- Exercise brief: Write out all entries word for word.

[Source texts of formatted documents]
────────────────────
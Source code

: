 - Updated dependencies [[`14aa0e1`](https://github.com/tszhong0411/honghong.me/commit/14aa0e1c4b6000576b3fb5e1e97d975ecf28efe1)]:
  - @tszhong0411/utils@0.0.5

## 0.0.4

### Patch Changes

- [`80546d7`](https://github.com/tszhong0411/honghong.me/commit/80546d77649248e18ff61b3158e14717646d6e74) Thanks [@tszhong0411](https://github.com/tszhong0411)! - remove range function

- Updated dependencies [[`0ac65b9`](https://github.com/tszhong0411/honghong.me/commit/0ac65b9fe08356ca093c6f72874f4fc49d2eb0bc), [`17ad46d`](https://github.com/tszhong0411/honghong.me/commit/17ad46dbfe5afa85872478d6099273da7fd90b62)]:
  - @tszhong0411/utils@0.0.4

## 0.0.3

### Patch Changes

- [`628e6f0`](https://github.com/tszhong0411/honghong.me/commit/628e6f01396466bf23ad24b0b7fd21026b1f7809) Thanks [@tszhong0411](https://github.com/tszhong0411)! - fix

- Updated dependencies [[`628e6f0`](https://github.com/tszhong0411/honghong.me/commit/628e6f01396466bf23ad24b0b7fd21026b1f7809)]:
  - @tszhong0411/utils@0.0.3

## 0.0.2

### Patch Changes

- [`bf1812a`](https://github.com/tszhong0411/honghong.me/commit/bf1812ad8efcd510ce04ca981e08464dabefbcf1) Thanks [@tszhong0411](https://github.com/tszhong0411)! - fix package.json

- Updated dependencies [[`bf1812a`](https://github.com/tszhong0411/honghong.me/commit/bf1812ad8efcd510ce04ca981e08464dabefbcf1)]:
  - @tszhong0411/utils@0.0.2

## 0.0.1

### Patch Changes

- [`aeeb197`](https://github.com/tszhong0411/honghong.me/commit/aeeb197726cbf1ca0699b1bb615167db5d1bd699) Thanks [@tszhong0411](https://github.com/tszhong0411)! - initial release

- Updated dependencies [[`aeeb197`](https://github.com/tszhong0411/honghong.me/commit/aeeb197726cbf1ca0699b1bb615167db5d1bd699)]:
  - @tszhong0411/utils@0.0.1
────────────────────
- Answer section:
Source code

: - Updated dependencies [[`14aa0e1`](https://github.com/tszhong0411/honghong.me/commit/14aa0e1c4b6000576b3fb5e1e97d975ecf28efe1)]:
  - @tszhong0411/utils@0.0.5

## 0.0.4

### Patch Changes

- [`80546d7`](https://github.com/tszhong0411/honghong.me/commit/80546d77649248e18ff61b3158e14717646d6e74) Thanks [@tszhong0411](https://github.com/tszhong0411)! - remove range function

- Updated dependencies [[`0ac65b9`](https://github.com/tszhong0411/honghong.me/commit/0ac65b9fe08356ca093c6f72874f4fc49d2eb0bc), [`17ad46d`](https://github.com/tszhong0411/honghong.me/commit/17ad46dbfe5afa85872478d6099273da7fd90b62)]:
  - @tszhong0411/utils@0.0.4

## 0.0.3

### Patch Changes

- [`628e6f0`](https://github.com/tszhong0411/honghong.me/commit/628e6f01396466bf23ad24b0b7fd21026b1f7809) Thanks [@tszhong0411](https://github.com/tszhong0411)! - fix

- Updated dependencies [[`628e6f0`](https://github.com/tszhong0411/honghong.me/commit/628e6f01396466bf23ad24b0b7fd21026b1f7809)]:
  - @tszhong0411/utils@0.0.3

## 0.0.2

### Patch Changes

- [`bf1812a`](https://github.com/tszhong0411/honghong.me/commit/bf1812ad8efcd510ce04ca981e08464dabefbcf1) Thanks [@tszhong0411](https://github.com/tszhong0411)! - fix package.json

- Updated dependencies [[`bf1812a`](https://github.com/tszhong0411/honghong.me/commit/bf1812ad8efcd510ce04ca981e08464dabefbcf1)]:
  - @tszhong0411/utils@0.0.2

## 0.0.1

### Patch Changes

- [`aeeb197`](https://github.com/tszhong0411/honghong.me/commit/aeeb197726cbf1ca0699b1bb615167db5d1bd699) Thanks [@tszhong0411](https://github.com/tszhong0411)! - initial release

- Updated dependencies [[`aeeb197`](https://github.com/tszhong0411/honghong.me/commit/aeeb197726cbf1ca0699b1bb615167db5d1bd699)]:
  - @tszhong0411/utils@0.0.1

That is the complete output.